Big data killed the political star. As the dust settles following one of the biggest political upsets in history, the masses are wondering where the skewed information originated.
As experts reflect on the path that resulted in Donald Trump securing the position as presidential-elect, questions are surfacing about how the consumption of big data failed to portray an accurate picture of the political landscape. Retailers should take note on how to avoid similar pitfalls when applying big data analysis to business practices.
“What we are seeing coming out of this week’s election is a failure to predict the outcome of the election via ‘self-reported’ behavior. Surveys and polling are subjective. By collecting very large data of observed activity through the Adobe Marketing Cloud for instance, retailers are able to view actual behavior,” said Tamara Gaffney, principal analyst at Adobe Digital Insights. With the rise of artificial intelligence and the corresponding reliance by humans, the election results are a gut-check for retail executives.
Data analysis is an integral part of business survival — as long as the survey isn’t simply a reflection of executives’ pipe dreams.
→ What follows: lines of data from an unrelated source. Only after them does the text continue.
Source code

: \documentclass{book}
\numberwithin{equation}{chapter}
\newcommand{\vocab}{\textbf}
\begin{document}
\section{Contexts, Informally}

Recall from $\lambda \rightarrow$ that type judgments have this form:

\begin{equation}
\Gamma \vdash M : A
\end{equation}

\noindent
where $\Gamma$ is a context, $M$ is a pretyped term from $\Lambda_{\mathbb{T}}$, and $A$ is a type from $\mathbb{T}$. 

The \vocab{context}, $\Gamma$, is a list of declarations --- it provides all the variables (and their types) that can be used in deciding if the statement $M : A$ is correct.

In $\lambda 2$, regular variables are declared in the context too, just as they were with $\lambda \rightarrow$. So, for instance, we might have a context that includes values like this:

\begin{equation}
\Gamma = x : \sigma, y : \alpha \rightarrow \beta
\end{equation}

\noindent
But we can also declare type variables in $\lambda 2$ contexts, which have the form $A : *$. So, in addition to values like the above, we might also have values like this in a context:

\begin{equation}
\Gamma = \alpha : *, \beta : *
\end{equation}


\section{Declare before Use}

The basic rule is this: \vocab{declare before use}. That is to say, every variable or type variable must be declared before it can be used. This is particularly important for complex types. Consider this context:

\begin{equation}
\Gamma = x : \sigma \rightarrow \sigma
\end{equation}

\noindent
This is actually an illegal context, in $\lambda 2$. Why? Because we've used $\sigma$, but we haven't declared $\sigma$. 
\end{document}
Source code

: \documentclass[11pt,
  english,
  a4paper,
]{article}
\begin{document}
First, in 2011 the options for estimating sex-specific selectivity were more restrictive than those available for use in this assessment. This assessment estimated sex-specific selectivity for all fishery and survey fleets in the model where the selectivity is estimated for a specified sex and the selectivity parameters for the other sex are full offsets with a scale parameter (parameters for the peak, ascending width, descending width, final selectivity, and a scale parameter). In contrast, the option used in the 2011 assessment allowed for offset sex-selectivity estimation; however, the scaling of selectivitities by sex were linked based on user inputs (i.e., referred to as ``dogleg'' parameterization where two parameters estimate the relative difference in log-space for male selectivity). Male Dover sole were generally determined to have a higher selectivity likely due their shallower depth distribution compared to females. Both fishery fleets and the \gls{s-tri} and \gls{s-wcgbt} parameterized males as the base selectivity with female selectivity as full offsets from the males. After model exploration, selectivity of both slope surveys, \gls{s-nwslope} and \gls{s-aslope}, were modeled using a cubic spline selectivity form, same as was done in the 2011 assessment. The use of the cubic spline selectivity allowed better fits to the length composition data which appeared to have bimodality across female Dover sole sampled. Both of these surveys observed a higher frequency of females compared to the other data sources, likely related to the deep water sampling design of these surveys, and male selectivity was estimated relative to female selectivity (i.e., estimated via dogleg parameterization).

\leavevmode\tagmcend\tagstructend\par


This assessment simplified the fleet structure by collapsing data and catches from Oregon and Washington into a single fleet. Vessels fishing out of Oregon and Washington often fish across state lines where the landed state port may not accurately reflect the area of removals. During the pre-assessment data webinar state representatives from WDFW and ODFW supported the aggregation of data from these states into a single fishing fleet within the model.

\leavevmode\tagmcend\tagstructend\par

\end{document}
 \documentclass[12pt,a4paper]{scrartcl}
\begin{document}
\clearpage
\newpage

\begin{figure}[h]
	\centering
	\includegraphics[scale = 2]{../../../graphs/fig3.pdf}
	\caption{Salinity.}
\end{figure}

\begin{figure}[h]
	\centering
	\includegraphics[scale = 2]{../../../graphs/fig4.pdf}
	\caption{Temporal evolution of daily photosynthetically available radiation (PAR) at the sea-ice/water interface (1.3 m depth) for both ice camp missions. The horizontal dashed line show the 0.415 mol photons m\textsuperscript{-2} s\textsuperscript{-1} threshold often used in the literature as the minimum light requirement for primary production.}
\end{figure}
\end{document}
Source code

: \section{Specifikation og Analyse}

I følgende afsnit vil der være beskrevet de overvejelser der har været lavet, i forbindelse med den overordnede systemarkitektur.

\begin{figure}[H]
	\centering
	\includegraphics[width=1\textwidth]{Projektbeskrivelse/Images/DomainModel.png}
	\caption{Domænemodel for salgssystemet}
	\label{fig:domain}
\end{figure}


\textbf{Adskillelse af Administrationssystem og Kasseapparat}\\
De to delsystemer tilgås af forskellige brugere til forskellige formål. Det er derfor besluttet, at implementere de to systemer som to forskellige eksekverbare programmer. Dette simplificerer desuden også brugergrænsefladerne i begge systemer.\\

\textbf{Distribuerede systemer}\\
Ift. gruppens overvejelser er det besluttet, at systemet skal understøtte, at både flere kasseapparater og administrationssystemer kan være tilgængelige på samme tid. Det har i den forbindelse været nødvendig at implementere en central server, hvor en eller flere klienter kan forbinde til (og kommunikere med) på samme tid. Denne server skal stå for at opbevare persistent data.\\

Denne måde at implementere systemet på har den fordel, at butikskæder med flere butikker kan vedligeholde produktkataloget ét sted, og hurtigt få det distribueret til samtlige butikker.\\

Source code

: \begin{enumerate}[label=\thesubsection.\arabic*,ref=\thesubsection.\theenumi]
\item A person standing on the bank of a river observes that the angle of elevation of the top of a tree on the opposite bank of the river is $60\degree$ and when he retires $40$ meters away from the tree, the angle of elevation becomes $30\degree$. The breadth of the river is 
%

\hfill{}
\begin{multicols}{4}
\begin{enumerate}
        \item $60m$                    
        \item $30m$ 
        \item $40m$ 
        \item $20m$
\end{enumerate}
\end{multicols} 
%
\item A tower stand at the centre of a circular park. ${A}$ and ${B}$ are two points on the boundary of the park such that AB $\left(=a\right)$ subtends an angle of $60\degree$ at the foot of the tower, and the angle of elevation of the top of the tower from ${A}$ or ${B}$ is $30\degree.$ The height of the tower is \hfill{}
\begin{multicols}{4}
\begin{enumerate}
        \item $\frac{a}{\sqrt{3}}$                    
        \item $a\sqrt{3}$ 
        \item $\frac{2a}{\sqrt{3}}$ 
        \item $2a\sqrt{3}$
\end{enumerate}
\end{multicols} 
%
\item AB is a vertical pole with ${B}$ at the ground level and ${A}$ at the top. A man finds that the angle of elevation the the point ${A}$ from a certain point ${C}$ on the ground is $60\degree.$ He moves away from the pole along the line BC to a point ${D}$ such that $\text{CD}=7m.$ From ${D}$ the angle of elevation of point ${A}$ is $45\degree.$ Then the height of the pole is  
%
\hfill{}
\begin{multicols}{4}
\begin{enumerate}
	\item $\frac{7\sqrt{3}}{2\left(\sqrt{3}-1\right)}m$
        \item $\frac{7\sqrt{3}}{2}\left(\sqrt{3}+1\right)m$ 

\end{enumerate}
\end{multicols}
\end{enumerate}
As mainstream media comes under scrutiny for inaccurate projections due to insufficient polling practices, business leaders are best reminded that this also applies to revenue channels. Lori Mitchell-Keller, general manager of global consumer industries at SAP said, “Political polls are like consumer focus groups, you hope you’ve selected a random sample of your target segment and that the pursuant exchange provides insights on future product or service.”
Consider Survey Monkey’s interactive electoral map, which allows users to view the U.S. according to various voting demographics. For example, by selecting the Millennial (ages 18-35) segment; the map turns nearly entirely Democratic blue representing approximately 473 electoral votes.
Meanwhile the demographic of voters falling within the Education: No College section, the map turns almost fully Republican red showing President-elect Donald Trump earning 285 electoral votes, in step with the actual election results.
This is perhaps due to the digital accessibility of certain demographics. “Like the polling business, retailers must navigate an increasingly digital world. To thrive in an era of unprecedented innovation, businesses need to digitally transform their operations. This requires a digital core that gives the retailer a 360-degree view of their consumer,” said Mitchell-Keller.
With business — similar to electoral polls — the larger the data set to analyze the better. Gaffney said, “The key is to bring together as much observed data across channels like advertising, social media, mobile and from their own online sites and adjust ‘self-reported’ behavior findings when they are not aligned with observed behaviors.” This is a top signal that the analysis might be skewed. “Big data doesn’t fail or succeed on its own — that hinges on understanding the sources of that data, its currency and context,” Mitchell-Keller said.
Comprehensive understanding and sharing of big data is paramount for not only maximizing the potential of its information, but for future projections. Mitchell-Keller said, “To harness the potential power of big data, there are three critical steps retailers must take: Obtain a single version of the truth; share the wealth of your data anywhere, anytime, and use your data to meet ever-evolving customer needs.” By referencing this data and sharing its findings, executives and employees are best informed to strategize for upcoming initiatives and predict any speed bumps.
As polling techniques continue to be examined, retailers should be forewarned of incomplete data analysis that can lead to catastrophic errors in judgment calls.